In this study, we have utilized a simple immunoblotting procedure to specifically identify T3 within TG (Fig. 1A). Essentially all of the immunodetectable T3 in TG from mouse thyroid tissue (Fig. 1B) resides within the C-terminal portion of the molecule (Fig. 1C) and this immunoreactivity is independent of T4 to T3 conversion (Fig. 2). However, from TG secreted both in mouse thyroid glands (Fig. 3) and a (rat-derived) thyrocyte cell line (Fig. 4), the degree of prior stimulation of TSHRs exerts a strong influence over the efficiency of de novo T3 formation upon TG iodination. Similar effects are observed either with high TSH itself (Fig. 4B), a TSHR agonist (Fig. 4C), a cAMP analog (Fig. 4D), or a TSHR-stimulating immunoglobulin (Fig. 6A). Moreover, these stimulating effects on de novo T3 formation are entirely reversible within a day after removing the TSHR-stimulating immunoglobulin (Fig. 6B). Our data are consistent with the work of Fassler et al. (24), who proposed that TSH alters the utilization of hormonogenic sites on TG through changes in TG structure, which is presumed to be a consequence of altered TG post-translational processing.
Of the many potential TSH-stimulated changes in gene expression of TG post-translational processing enzymes, we have examined Fam20C, a novel secretory pathway kinase often referred to as “casein kinase” (38). Of the potential sites that are both predicted casein kinase (45) and canonical Fam20C targets, multiple sites are specifically conserved between rat, mouse, and human TG; three of these fall within the ChEL domain; and one of these (at position 2721 of human TG) has been directly established to be a phospho-Ser residue by mass spectrometry of human TG (46) and is close to a primary site of T3 formation (24).
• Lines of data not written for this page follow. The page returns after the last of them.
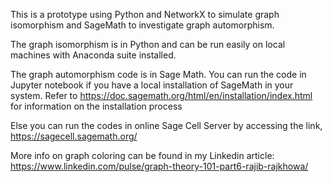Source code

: 
This is a prototype using Python and NetworkX to simulate graph isomorphism and SageMath to investigate graph automorphism.

The graph isomorphism is in Python and can be run easily on local machines with Anaconda suite installed.

The graph automorphism code is in Sage Math. You can run the code in Jupyter notebook if you have a local installation of SageMath in your system. Refer to https://doc.sagemath.org/html/en/installation/index.html for information on the installation process

Else you can run the codes in online Sage Cell Server by accessing the link, https://sagecell.sagemath.org/

More info on graph coloring can be found in my Linkedin article:
https://www.linkedin.com/pulse/graph-theory-101-part6-rajib-rajkhowa/

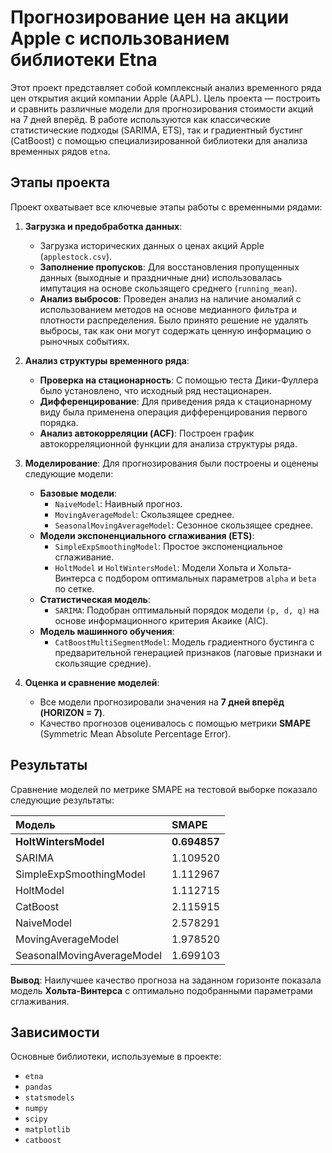 # Прогнозирование цен на акции Apple с использованием библиотеки Etna

Этот проект представляет собой комплексный анализ временного ряда цен открытия акций компании Apple (AAPL). Цель проекта — построить и сравнить различные модели для прогнозирования стоимости акций на 7 дней вперёд. В работе используются как классические статистические подходы (SARIMA, ETS), так и градиентный бустинг (CatBoost) с помощью специализированной библиотеки для анализа временных рядов `etna`.

## Этапы проекта

Проект охватывает все ключевые этапы работы с временными рядами:

1.  **Загрузка и предобработка данных**:
    *   Загрузка исторических данных о ценах акций Apple (`applestock.csv`).
    *   **Заполнение пропусков**: Для восстановления пропущенных данных (выходные и праздничные дни) использовалась импутация на основе скользящего среднего (`running_mean`).
    *   **Анализ выбросов**: Проведен анализ на наличие аномалий с использованием методов на основе медианного фильтра и плотности распределения. Было принято решение не удалять выбросы, так как они могут содержать ценную информацию о рыночных событиях.

2.  **Анализ структуры временного ряда**:
    *   **Проверка на стационарность**: С помощью теста Дики-Фуллера было установлено, что исходный ряд нестационарен.
    *   **Дифференцирование**: Для приведения ряда к стационарному виду была применена операция дифференцирования первого порядка.
    *   **Анализ автокорреляции (ACF)**: Построен график автокорреляционной функции для анализа структуры ряда.

3.  **Моделирование**:
    Для прогнозирования были построены и оценены следующие модели:
    *   **Базовые модели**:
        *   `NaiveModel`: Наивный прогноз.
        *   `MovingAverageModel`: Скользящее среднее.
        *   `SeasonalMovingAverageModel`: Сезонное скользящее среднее.
    *   **Модели экспоненциального сглаживания (ETS)**:
        *   `SimpleExpSmoothingModel`: Простое экспоненциальное сглаживание.
        *   `HoltModel` и `HoltWintersModel`: Модели Хольта и Хольта-Винтерса с подбором оптимальных параметров `alpha` и `beta` по сетке.
    *   **Статистическая модель**:
        *   `SARIMA`: Подобран оптимальный порядок модели `(p, d, q)` на основе информационного критерия Акаике (AIC).
    *   **Модель машинного обучения**:
        *   `CatBoostMultiSegmentModel`: Модель градиентного бустинга с предварительной генерацией признаков (лаговые признаки и скользящие средние).

4.  **Оценка и сравнение моделей**:
    *   Все модели прогнозировали значения на **7 дней вперёд (HORIZON = 7)**.
    *   Качество прогнозов оценивалось с помощью метрики **SMAPE** (Symmetric Mean Absolute Percentage Error).

## Результаты

Сравнение моделей по метрике SMAPE на тестовой выборке показало следующие результаты:

| Модель | SMAPE |
| :--- | :--- |
| **HoltWintersModel** | **0.694857** |
| SARIMA | 1.109520 |
| SimpleExpSmoothingModel | 1.112967 |
| HoltModel | 1.112715 |
| CatBoost | 2.115915 |
| NaiveModel | 2.578291 |
| MovingAverageModel | 1.978520 |
| SeasonalMovingAverageModel | 1.699103 |

**Вывод**: Наилучшее качество прогноза на заданном горизонте показала модель **Хольта-Винтерса** с оптимально подобранными параметрами сглаживания.

## Зависимости

Основные библиотеки, используемые в проекте:

-   `etna`
-   `pandas`
-   `statsmodels`
-   `numpy`
-   `scipy`
-   `matplotlib`
-   `catboost`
Our current evidence suggests that TSHR stimulation can increase Fam20C mRNA levels within 48 h, and this increase contributes (along with other changes) to enhanced de novo T3 formation within TG (Fig. 5).
The observation that TSHR stimulation up-regulates the efficiency of de novo T3 formation upon TG iodination fits plausibly with the notion of a direct increase in de novo T3 formation within TG in Graves' disease, thereby contributing to increased intrathyroidal and secreted T3 in this condition (7, 11), which contributes to a state of relative T3 toxicosis (47, 48). Indeed, when collecting the secretion from PCCL3 cells incubated with serum from two Graves' disease patients, the secreted TG showed a clearly increased predisposition to form T3 upon iodination, in comparison to various control sera (Fig. 7). Moreover, TSHR activation also promotes enhancement of T3 formation in TG from human thyrocytes, as directly demonstrated in cultures of normal human thyroid tissue hyperstimulated with TSH (Fig. 8).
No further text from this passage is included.